• YOUR GOAL:
Repeat exactly the lines of the entries below from the one with "Сайт выполнен в" through the one with "сделать такую красоту*", both ends included, and nothing else.

• RECORD SET:
>>>>>
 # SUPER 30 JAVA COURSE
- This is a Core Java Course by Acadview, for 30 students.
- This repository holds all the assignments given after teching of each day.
<<<<<
>>>>>
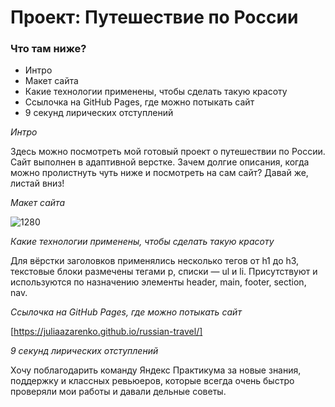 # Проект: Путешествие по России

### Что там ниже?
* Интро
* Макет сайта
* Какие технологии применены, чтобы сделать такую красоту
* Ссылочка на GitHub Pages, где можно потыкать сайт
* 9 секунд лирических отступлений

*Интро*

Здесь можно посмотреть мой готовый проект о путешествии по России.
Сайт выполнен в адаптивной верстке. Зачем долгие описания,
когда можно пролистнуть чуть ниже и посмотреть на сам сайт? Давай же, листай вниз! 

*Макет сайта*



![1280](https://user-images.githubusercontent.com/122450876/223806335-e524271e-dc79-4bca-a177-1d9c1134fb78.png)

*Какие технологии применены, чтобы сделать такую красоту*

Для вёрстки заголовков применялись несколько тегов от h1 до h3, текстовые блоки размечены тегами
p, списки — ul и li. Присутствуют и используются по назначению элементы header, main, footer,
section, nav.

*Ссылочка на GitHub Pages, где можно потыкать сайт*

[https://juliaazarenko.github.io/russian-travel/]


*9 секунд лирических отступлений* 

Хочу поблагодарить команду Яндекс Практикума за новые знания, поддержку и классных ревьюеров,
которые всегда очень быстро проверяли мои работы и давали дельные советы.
<<<<<
• OUTPUT OF THE EXERCISE:
Сайт выполнен в адаптивной верстке. Зачем долгие описания,
когда можно пролистнуть чуть ниже и посмотреть на сам сайт? Давай же, листай вниз! 

*Макет сайта*



![1280](https://user-images.githubusercontent.com/122450876/223806335-e524271e-dc79-4bca-a177-1d9c1134fb78.png)

*Какие технологии применены, чтобы сделать такую красоту*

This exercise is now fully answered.